Running Logic in the KijiExpress Shell

KijiExpress includes a REPL or command line shell where you can run one or more Scala statements and KijiExpress will evaluate the results.

Anything you can do in an KijiExpress flow you can do in the REPL. The REPL is particularly useful for development and prototyping. For example, you might write and test a flow for a training procedure in the REPL, and then later use that prototype to author an actual train implementation by wrapping everything up in a new class that implements the training procedure.

Commands specific to the shell which should not be evaluated by the Scala interpreter are prefixed with a colon (:). Here’s a sample interactive session:

$ cd <path/to/project>
$ express.py shell
express> :paste
// Entering paste mode (ctrl-D to finish)
import scala.util.parsing.json.JSON
def parseJson(json: String): (String, String, String, String, String, Long, Long) = {
    val metadata = JSON.parseFull(json).get.asInstanceOf[Map[String, Any]]
    (metadata.get("song_id").get.asInstanceOf[String],
        metadata.get("song_name").get.asInstanceOf[String],
        metadata.get("album_name").get.asInstanceOf[String],
        metadata.get("artist_name").get.asInstanceOf[String],
        metadata.get("genre").get.asInstanceOf[String],
        metadata.get("tempo").get.asInstanceOf[String].toLong,
        metadata.get("duration").get.asInstanceOf[String].toLong)
  }

  TextLine("express-tutorial/song-metadata.json")
      .map('line ->
          ('songId, 'songName, 'albumName, 'artistName, 'genre, 'tempo,'duration)) { parseJson }
      .map('songId -> 'entityId) { songId: String => EntityId(songId) }
      .packAvro(('songName, 'albumName, 'artistName, 'genre, 'tempo, 'duration)
          -> 'metadata)
      .write(KijiOutput(args("table-uri"))('metadata -> "info:metadata"))

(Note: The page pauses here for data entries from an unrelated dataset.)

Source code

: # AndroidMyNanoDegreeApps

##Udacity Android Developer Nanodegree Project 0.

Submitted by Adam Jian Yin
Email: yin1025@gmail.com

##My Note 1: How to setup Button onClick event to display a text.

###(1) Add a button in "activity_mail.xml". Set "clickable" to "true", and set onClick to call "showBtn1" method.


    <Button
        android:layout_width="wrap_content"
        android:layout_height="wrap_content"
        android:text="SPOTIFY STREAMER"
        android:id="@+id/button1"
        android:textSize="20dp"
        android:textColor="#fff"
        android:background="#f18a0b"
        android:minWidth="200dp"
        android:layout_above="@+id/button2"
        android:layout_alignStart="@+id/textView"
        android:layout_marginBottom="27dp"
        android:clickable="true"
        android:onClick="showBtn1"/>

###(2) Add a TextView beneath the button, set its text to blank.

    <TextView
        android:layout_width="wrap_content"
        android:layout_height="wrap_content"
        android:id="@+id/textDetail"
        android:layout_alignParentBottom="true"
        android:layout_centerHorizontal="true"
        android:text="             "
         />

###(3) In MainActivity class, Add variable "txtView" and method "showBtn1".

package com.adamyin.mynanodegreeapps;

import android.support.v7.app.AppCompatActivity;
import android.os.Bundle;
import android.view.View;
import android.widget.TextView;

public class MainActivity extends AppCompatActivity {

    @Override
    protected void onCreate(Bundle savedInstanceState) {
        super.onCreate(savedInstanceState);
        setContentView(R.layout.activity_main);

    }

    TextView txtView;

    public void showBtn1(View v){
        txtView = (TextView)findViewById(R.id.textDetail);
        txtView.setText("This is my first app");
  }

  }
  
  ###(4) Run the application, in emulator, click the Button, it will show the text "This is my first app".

// Existing paste mode, now interpreting.
//<typical output here>

Alternatively you can simply point to the Scala file:

$ cd <path/to/project>
$ express.py shell
express> :load SongMetadataImporter.scala
  • : help lists the shell commands.

  • Don’t use forward slash (/) to indicate line breaks; instead use Scala conventions for where you can put breaks. (Long lines work also.)

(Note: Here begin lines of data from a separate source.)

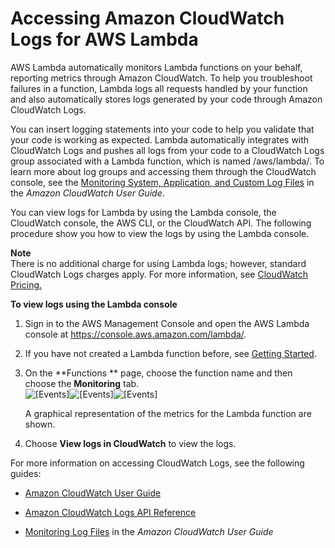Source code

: # Accessing Amazon CloudWatch Logs for AWS Lambda<a name="monitoring-functions-logs"></a>

AWS Lambda automatically monitors Lambda functions on your behalf, reporting metrics through Amazon CloudWatch\. To help you troubleshoot failures in a function, Lambda logs all requests handled by your function and also automatically stores logs generated by your code through Amazon CloudWatch Logs\. 

You can insert logging statements into your code to help you validate that your code is working as expected\. Lambda automatically integrates with CloudWatch Logs and pushes all logs from your code to a CloudWatch Logs group associated with a Lambda function, which is named /aws/lambda/*<function name>*\. To learn more about log groups and accessing them through the CloudWatch console, see the [Monitoring System, Application, and Custom Log Files](http://docs.aws.amazon.com/AmazonCloudWatch/latest/DeveloperGuide/WhatIsCloudWatchLogs.html) in the *Amazon CloudWatch User Guide*\. 

You can view logs for Lambda by using the Lambda console, the CloudWatch console, the AWS CLI, or the CloudWatch API\. The following procedure show you how to view the logs by using the Lambda console\. 

**Note**  
There is no additional charge for using Lambda logs; however, standard CloudWatch Logs charges apply\. For more information, see [CloudWatch Pricing\.](https://aws.amazon.com/cloudwatch/pricing/)

**To view logs using the Lambda console**

1. Sign in to the AWS Management Console and open the AWS Lambda console at [https://console\.aws\.amazon\.com/lambda/](https://console.aws.amazon.com/lambda/)\.

1. If you have not created a Lambda function before, see [Getting Started](getting-started.md)\.

1. On the **Functions ** page, choose the function name and then choose the **Monitoring** tab\.  
![\[Events\]](http://docs.aws.amazon.com/lambda/latest/dg/images/metrics-functions-list.png)![\[Events\]](http://docs.aws.amazon.com/lambda/latest/dg/)![\[Events\]](http://docs.aws.amazon.com/lambda/latest/dg/)

   A graphical representation of the metrics for the Lambda function are shown\.

1. Choose **View logs in CloudWatch** to view the logs\.

For more information on accessing CloudWatch Logs, see the following guides:

+ [Amazon CloudWatch User Guide](http://docs.aws.amazon.com/AmazonCloudWatch/latest/DeveloperGuide/)

+ [Amazon CloudWatch Logs API Reference](http://docs.aws.amazon.com/AmazonCloudWatchLogs/latest/APIReference/)

+ [Monitoring Log Files](http://docs.aws.amazon.com/AmazonCloudWatch/latest/DeveloperGuide/WhatIsCloudWatchLogs.html) in the *Amazon CloudWatch User Guide*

  • Make sure to remove any constructs that are aimed at a compiled job: for example, the KijiJob class wrapper and the args parameter for functions.

  • More than one blank line in a row in the Scala input (from :paste or :load) will fail.

  • You can also run KijiSchema commands from the KijiExpress shell by using the :schema-shell command. From inside the shell, type

      :help
    

    for a list of meta-commands. These are the same as the regular scala interpreter, with the addition of the command :schema-shell which will drop you into an instance of the KijiSchema shell.